─── DATA IN THIS EXERCISE

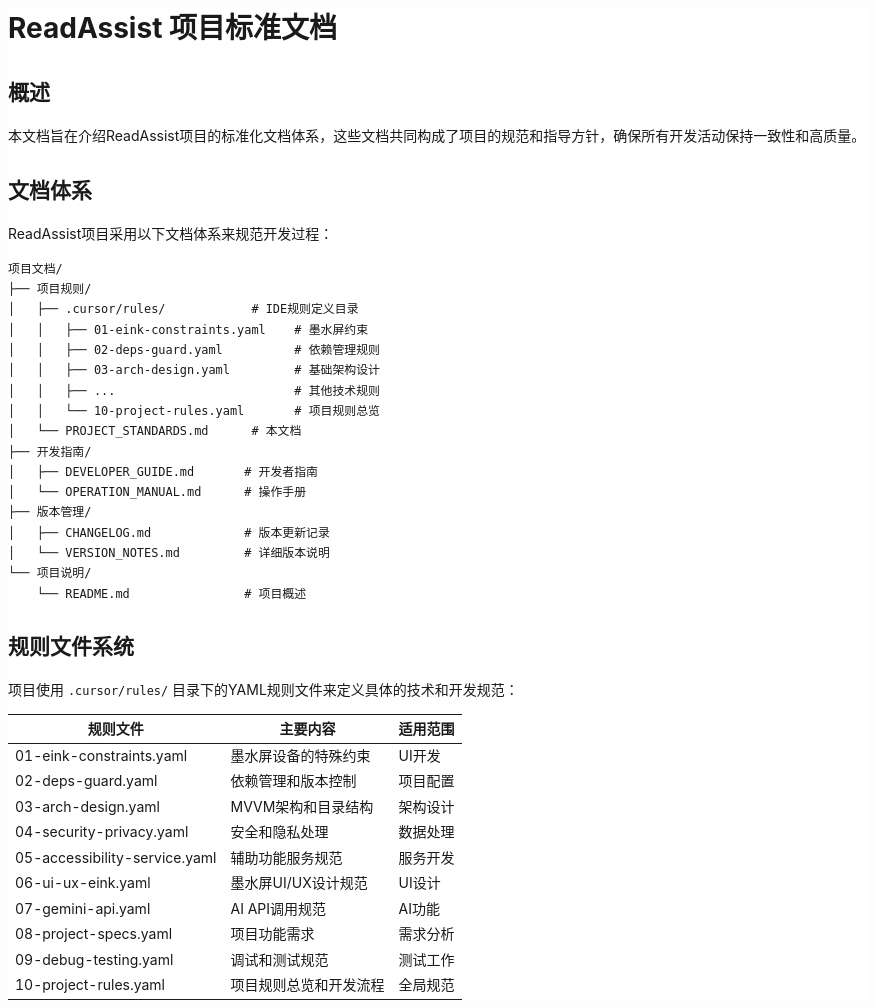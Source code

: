 # ReadAssist 项目标准文档

## 概述

本文档旨在介绍ReadAssist项目的标准化文档体系，这些文档共同构成了项目的规范和指导方针，确保所有开发活动保持一致性和高质量。

## 文档体系

ReadAssist项目采用以下文档体系来规范开发过程：

```
项目文档/
├── 项目规则/
│   ├── .cursor/rules/            # IDE规则定义目录
│   │   ├── 01-eink-constraints.yaml    # 墨水屏约束
│   │   ├── 02-deps-guard.yaml          # 依赖管理规则
│   │   ├── 03-arch-design.yaml         # 基础架构设计
│   │   ├── ...                         # 其他技术规则
│   │   └── 10-project-rules.yaml       # 项目规则总览
│   └── PROJECT_STANDARDS.md      # 本文档
├── 开发指南/
│   ├── DEVELOPER_GUIDE.md       # 开发者指南
│   └── OPERATION_MANUAL.md      # 操作手册
├── 版本管理/
│   ├── CHANGELOG.md             # 版本更新记录
│   └── VERSION_NOTES.md         # 详细版本说明
└── 项目说明/
    └── README.md                # 项目概述
```

## 规则文件系统

项目使用 `.cursor/rules/` 目录下的YAML规则文件来定义具体的技术和开发规范：

| 规则文件 | 主要内容 | 适用范围 |
|---------|---------|---------|
| 01-eink-constraints.yaml | 墨水屏设备的特殊约束 | UI开发 |
| 02-deps-guard.yaml | 依赖管理和版本控制 | 项目配置 |
| 03-arch-design.yaml | MVVM架构和目录结构 | 架构设计 |
| 04-security-privacy.yaml | 安全和隐私处理 | 数据处理 |
| 05-accessibility-service.yaml | 辅助功能服务规范 | 服务开发 |
| 06-ui-ux-eink.yaml | 墨水屏UI/UX设计规范 | UI设计 |
| 07-gemini-api.yaml | AI API调用规范 | AI功能 |
| 08-project-specs.yaml | 项目功能需求 | 需求分析 |
| 09-debug-testing.yaml | 调试和测试规范 | 测试工作 |
| 10-project-rules.yaml | 项目规则总览和开发流程 | 全局规范 |
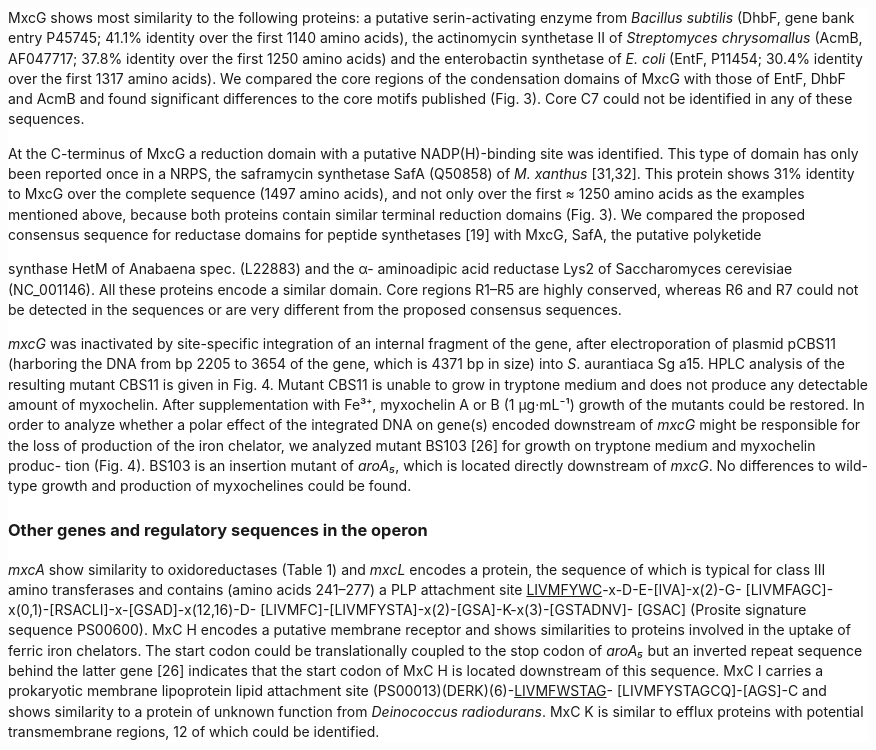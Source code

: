 MxcG shows most similarity to the following proteins: a putative serin-activating enzyme from *Bacillus subtilis* (DhbF, gene bank entry P45745; 41.1% identity over the first 1140 amino acids), the actinomycin synthetase II of *Streptomyces chrysomallus* (AcmB, AF047717; 37.8% identity over the first 1250 amino acids) and the enterobactin synthetase of *E. coli* (EntF, P11454; 30.4% identity over the first 1317 amino acids). We compared the core regions of the condensation domains of MxcG with those of EntF, DhbF and AcmB and found significant differences to the core motifs published (Fig. 3). Core C7 could not be identified in any of these sequences.

At the C-terminus of MxcG a reduction domain with a putative NADP(H)-binding site was identified. This type of domain has only been reported once in a NRPS, the saframycin synthetase SafA (Q50858) of *M. xanthus* [31,32]. This protein shows 31% identity to MxcG over the complete sequence (1497 amino acids), and not only over the first ≈ 1250 amino acids as the examples mentioned above, because both proteins contain similar terminal reduction domains (Fig. 3). We compared the proposed consensus sequence for reductase domains for peptide synthetases [19] with MxcG, SafA, the putative polyketide

synthase HetM of Anabaena spec. (L22883) and the α-
aminoadipic acid reductase Lys2 of Saccharomyces cerevisiae
(NC_001146). All these proteins encode a similar domain. Core
regions R1–R5 are highly conserved, whereas R6 and R7 could
not be detected in the sequences or are very different from the
proposed consensus sequences.

*mxcG* was inactivated by site-specific integration of an
internal fragment of the gene, after electroporation of plasmid
pCBS11 (harboring the DNA from bp 2205 to 3654 of the gene,
which is 4371 bp in size) into *S*. aurantiaca Sg a15. HPLC
analysis of the resulting mutant CBS11 is given in Fig. 4.
Mutant CBS11 is unable to grow in tryptone medium and
does not produce any detectable amount of myxochelin. After
supplementation with Fe³⁺, myxochelin A or B (1 μg·mL⁻¹)
growth of the mutants could be restored. In order to analyze
whether a polar effect of the integrated DNA on gene(s)
encoded downstream of *mxcG* might be responsible for the loss
of production of the iron chelator, we analyzed mutant BS103
[26] for growth on tryptone medium and myxochelin produc-
tion (Fig. 4). BS103 is an insertion mutant of *aroA₅*, which
is located directly downstream of *mxcG*. No differences to
wild-type growth and production of myxochelines could be
found.

### Other genes and regulatory sequences in the operon

*mxcA* show similarity to oxidoreductases (Table 1) and *mxcL*
encodes a protein, the sequence of which is typical for class
III amino transferases and contains (amino acids 241–277) a
PLP attachment site [LIVMFYWC](2)-x-D-E-[IVA]-x(2)-G-
[LIVMFAGC]-x(0,1)-[RSACLI]-x-[GSAD]-x(12,16)-D-
[LIVMFC]-[LIVMFYSTA]-x(2)-[GSA]-K-x(3)-[GSTADNV]-
[GSAC] (Prosite signature sequence PS00600). MxC H encodes
a putative membrane receptor and shows similarities to proteins
involved in the uptake of ferric iron chelators. The start codon
could be translationally coupled to the stop codon of *aroA₅* but
an inverted repeat sequence behind the latter gene [26]
indicates that the start codon of MxC H is located downstream of
this sequence. MxC I carries a prokaryotic membrane lipoprotein
lipid attachment site (PS00013)(DERK)(6)-[LIVMFWSTAG](2)-
[LIVMFYSTAGCQ]-[AGS]-C and shows similarity to a protein
of unknown function from *Deinococcus radiodurans*. MxC K is
similar to efflux proteins with potential transmembrane regions,
12 of which could be identified.
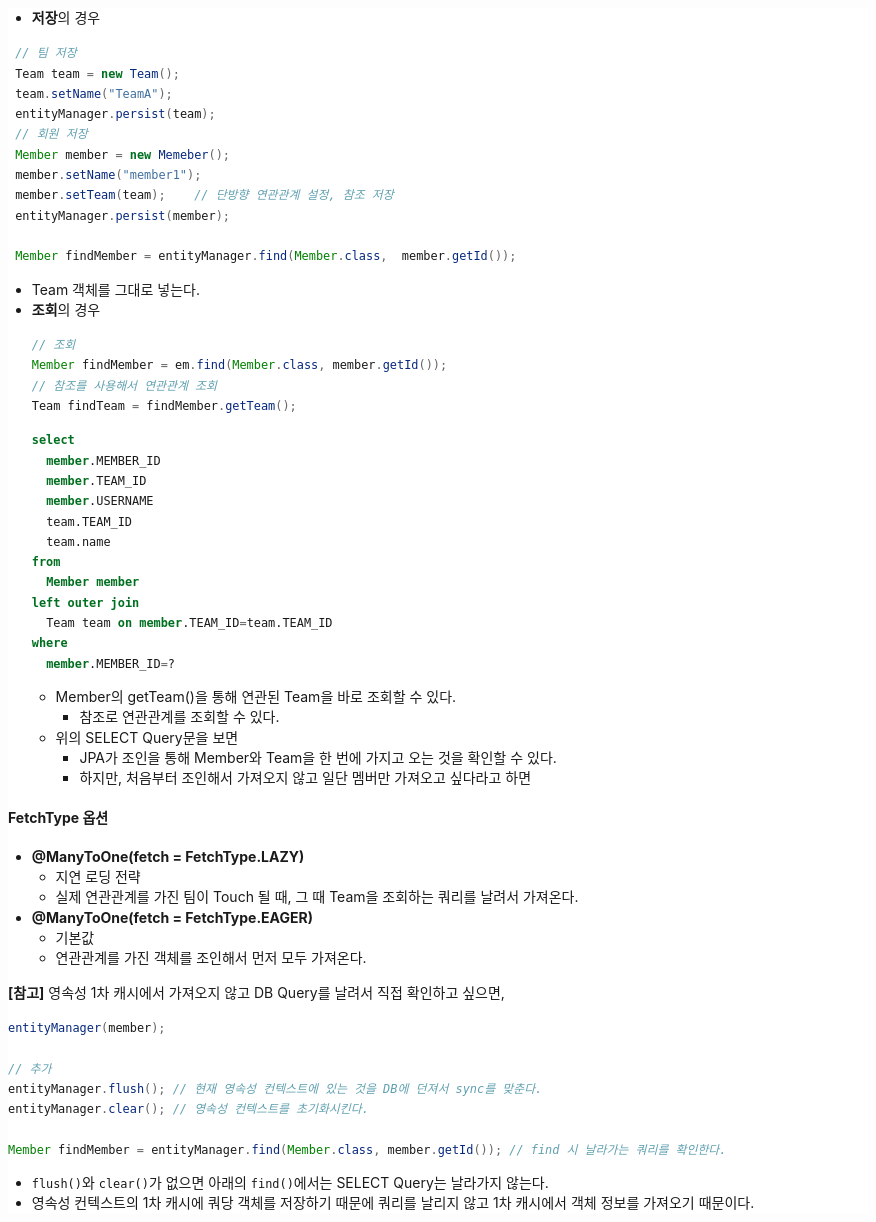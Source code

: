 - **저장**의 경우 
 ```java
  // 팀 저장
  Team team = new Team();
  team.setName("TeamA");
  entityManager.persist(team);
  // 회원 저장
  Member member = new Memeber();
  member.setName("member1");
  member.setTeam(team);    // 단방향 연관관계 설정, 참조 저장
  entityManager.persist(member);

  Member findMember = entityManager.find(Member.class,  member.getId());
  ```
  - Team 객체를 그대로 넣는다.
- **조회**의 경우
  ```java
  // 조회
  Member findMember = em.find(Member.class, member.getId());
  // 참조를 사용해서 연관관계 조회
  Team findTeam = findMember.getTeam();
  ```
  ```sql
  select
    member.MEMBER_ID
    member.TEAM_ID
    member.USERNAME
    team.TEAM_ID
    team.name
  from
    Member member
  left outer join
    Team team on member.TEAM_ID=team.TEAM_ID
  where
    member.MEMBER_ID=?
  ```
  - Member의 getTeam()을 통해 연관된 Team을 바로 조회할 수 있다.
    - 참조로 연관관계를 조회할 수 있다. 
    <!-- - 객체 그래프 탐색!! -->
  - 위의 SELECT Query문을 보면 
    - JPA가 조인을 통해 Member와 Team을 한 번에 가지고 오는 것을 확인할 수 있다.
    - 하지만, 처음부터 조인해서 가져오지 않고 일단 멤버만 가져오고 싶다라고 하면

#### FetchType 옵션 
- **@ManyToOne(fetch = FetchType.LAZY)**
  - 지연 로딩 전략 
  - 실제 연관관계를 가진 팀이 Touch 될 때, 그 때 Team을 조회하는 쿼리를 날려서 가져온다.
- **@ManyToOne(fetch = FetchType.EAGER)**
  - 기본값
  - 연관관계를 가진 객체를 조인해서 먼저 모두 가져온다.
  


**[참고]** 영속성 1차 캐시에서 가져오지 않고 DB Query를 날려서 직접 확인하고 싶으면,
```java
entityManager(member);

// 추가
entityManager.flush(); // 현재 영속성 컨텍스트에 있는 것을 DB에 던져서 sync를 맞춘다.
entityManager.clear(); // 영속성 컨텍스트를 초기화시킨다.

Member findMember = entityManager.find(Member.class, member.getId()); // find 시 날라가는 쿼리를 확인한다.
```
- `flush()`와 `clear()`가 없으면 아래의 `find()`에서는 SELECT Query는 날라가지 않는다.
- 영속성 컨텍스트의 1차 캐시에 쿼당 객체를 저장하기 때문에 쿼리를 날리지 않고 1차 캐시에서 객체 정보를 가져오기 때문이다.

──────

■ ACTIVITY ■
Within the material above, extract exactly the lines that start at the line containing "安全和隐私处理 | 数据处理 |" and stop after the line containing "项目规则总览和开发流程 | 全局规范 |", and only those.

■ RESULT OF THE EXERCISE ■
| 04-security-privacy.yaml | 安全和隐私处理 | 数据处理 |
| 05-accessibility-service.yaml | 辅助功能服务规范 | 服务开发 |
| 06-ui-ux-eink.yaml | 墨水屏UI/UX设计规范 | UI设计 |
| 07-gemini-api.yaml | AI API调用规范 | AI功能 |
| 08-project-specs.yaml | 项目功能需求 | 需求分析 |
| 09-debug-testing.yaml | 调试和测试规范 | 测试工作 |
| 10-project-rules.yaml | 项目规则总览和开发流程 | 全局规范 |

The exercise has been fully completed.